-- EXERCISE BRIEF --
The lines to copy are those with "QCPA" in them. Pull each one from the entries below.

- - - - - - -

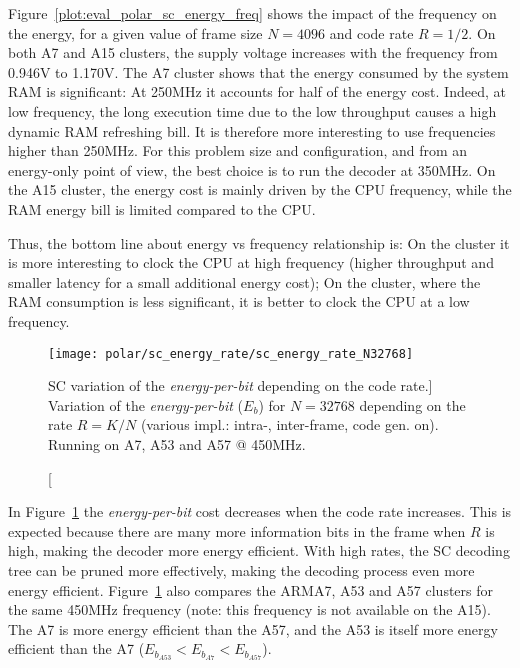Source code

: Figure~\ref{plot:eval_polar_sc_energy_freq} shows the impact of the frequency on
the energy, for a given value of frame size $N=4096$ and code rate $R=1/2$. On
both A7 and A15 clusters, the supply voltage increases with the frequency from
0.946V to 1.170V. The A7 \little cluster shows that the energy consumed by the
system RAM is significant: At 250MHz it accounts for half of the energy cost.
Indeed, at low frequency, the long execution time due to the low throughput
causes a high dynamic RAM refreshing bill. It is therefore more interesting to
use frequencies higher than 250MHz. For this problem size and configuration, and
from an energy-only point of view, the best choice is to run the decoder at
350MHz. On the A15 \big cluster, the energy cost is mainly driven by the CPU
frequency, while the RAM energy bill is limited compared to the CPU.

Thus, the bottom line about energy vs frequency relationship is: On the \little
cluster it is more interesting to clock the CPU at high frequency (higher
throughput and smaller latency for a small additional energy cost); On the
\big cluster, where the RAM consumption is less significant, it is better to
clock the CPU at a low frequency.

\begin{figure}[htp]
  \centering
  \texttt{[image: polar/sc\_energy\_rate/sc\_energy\_rate\_N32768]}
  \caption
    [SC variation of the \emph{energy-per-bit} depending on the code rate.]
    {Variation of the \emph{energy-per-bit} ($E_b$) for $N = 32768$ depending on
    the rate $R = K / N$ (various impl.: intra-, inter-frame, code gen. on).
    Running on A7, A53 and A57 @ 450MHz.}
  \label{plot:eval_polar_sc_energy_rate}
\end{figure}

In Figure~\ref{plot:eval_polar_sc_energy_rate} the \emph{energy-per-bit} cost
decreases when the code rate increases. This is expected because there are many
more information bits in the frame when $R$ is high, making the decoder more
energy efficient. With high rates, the SC decoding tree can be pruned more
effectively, making the decoding process even more energy efficient.
Figure~\ref{plot:eval_polar_sc_energy_rate} also compares the ARM\R A7, A53 and
A57 clusters for the same 450MHz frequency (note: this frequency is not
available on the A15). The \little A7 is more energy efficient than the \big
A57, and the \little A53 is itself more energy efficient than the \little A7
($E_{b_{A53}} < E_{b_{A7}} < E_{b_{A57}}$).


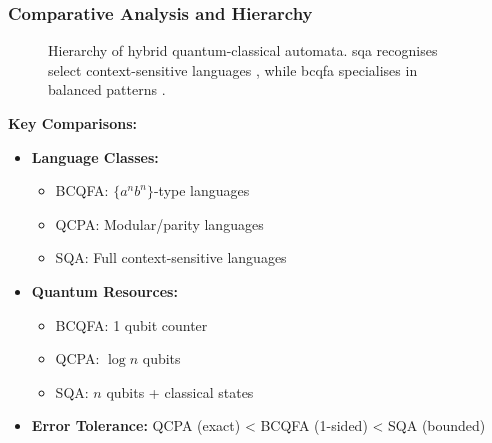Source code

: \subsubsection*{Comparative Analysis and Hierarchy}
\begin{figure}[h]
\centering
{}
\caption{Hierarchy of hybrid quantum-classical automata. \gls{sqa} recognises select context-sensitive languages \cite{zheng2012two}, while \gls{bcqfa} specialises in balanced patterns \cite{ambainis1998}.}
\label{fig:hybrid-hierarchy}
\end{figure}

\textbf{Key Comparisons:}
\begin{itemize}
    \item \textbf{Language Classes:}
    \begin{itemize}
        \item BCQFA: $\{a^nb^n\}$-type languages
        \item QCPA: Modular/parity languages
        \item SQA: Full context-sensitive languages
    \end{itemize}
    \item \textbf{Quantum Resources:}
    \begin{itemize}
        \item BCQFA: 1 qubit counter
        \item QCPA: $\log n$ qubits
        \item SQA: $n$ qubits + classical states
    \end{itemize}
    \item \textbf{Error Tolerance:} QCPA (exact) < BCQFA (1-sided) < SQA (bounded)
\end{itemize}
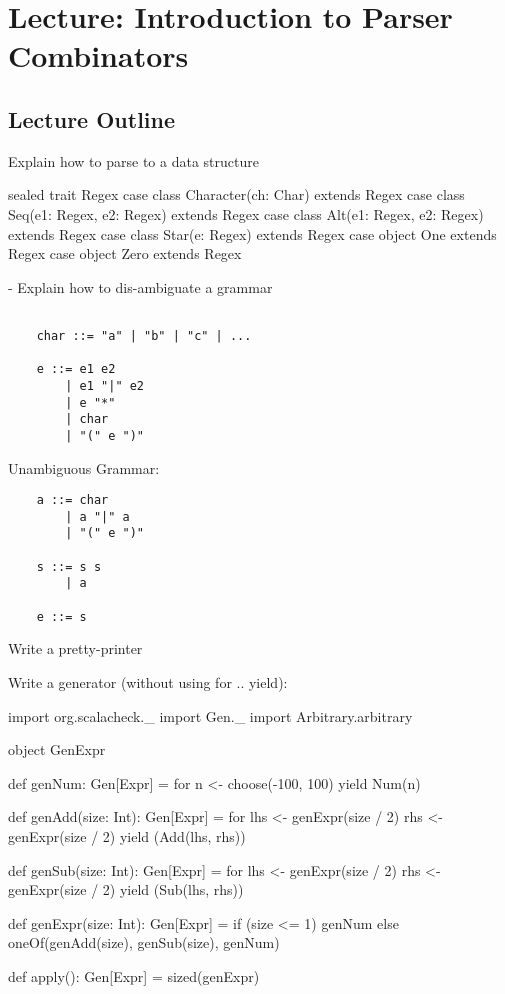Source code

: \chapter{Lecture: Introduction to Parser Combinators}
\startlecture

\begin{instructor}

\section*{Lecture Outline}

Explain how to parse to a data structure

\begin{scalacode}
  sealed trait Regex
  case class Character(ch: Char) extends Regex
  case class Seq(e1: Regex, e2: Regex) extends Regex
  case class Alt(e1: Regex, e2: Regex) extends Regex
  case class Star(e: Regex) extends Regex
  case object One extends Regex
  case object Zero extends Regex
\end{scalacode}

- Explain how to dis-ambiguate a grammar

\begin{verbatim}

    char ::= "a" | "b" | "c" | ...

    e ::= e1 e2
        | e1 "|" e2
        | e "*"
        | char
        | "(" e ")"
\end{verbatim}

Unambiguous Grammar:

\begin{verbatim}
    a ::= char
        | a "|" a
        | "(" e ")"

    s ::= s s
        | a

    e ::= s
\end{verbatim}

Write a pretty-printer


Write a generator (without using for .. yield):

\begin{scalacode}
  import org.scalacheck._
  import Gen._
  import Arbitrary.arbitrary

  object GenExpr {

    def genNum: Gen[Expr] = for {
      n <- choose(-100, 100)
    } yield Num(n)

    def genAdd(size: Int): Gen[Expr] = for {
      lhs <- genExpr(size / 2)
      rhs <- genExpr(size / 2)
    } yield (Add(lhs, rhs))

    def genSub(size: Int): Gen[Expr] = for {
      lhs <- genExpr(size / 2)
      rhs <- genExpr(size / 2)
    } yield (Sub(lhs, rhs))

    def genExpr(size: Int): Gen[Expr] = {
      if (size <= 1) {
        genNum
      }
      else {
        oneOf(genAdd(size), genSub(size), genNum)
      }
    }

    def apply(): Gen[Expr] = sized(genExpr)

  }
\end{scalacode}

\end{instructor}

- - - - - - -

-- RESULT OF THIS TASK --
        \item QCPA: Modular/parity languages
        \item QCPA: $\log n$ qubits
    \item \textbf{Error Tolerance:} QCPA (exact) < BCQFA (1-sided) < SQA (bounded)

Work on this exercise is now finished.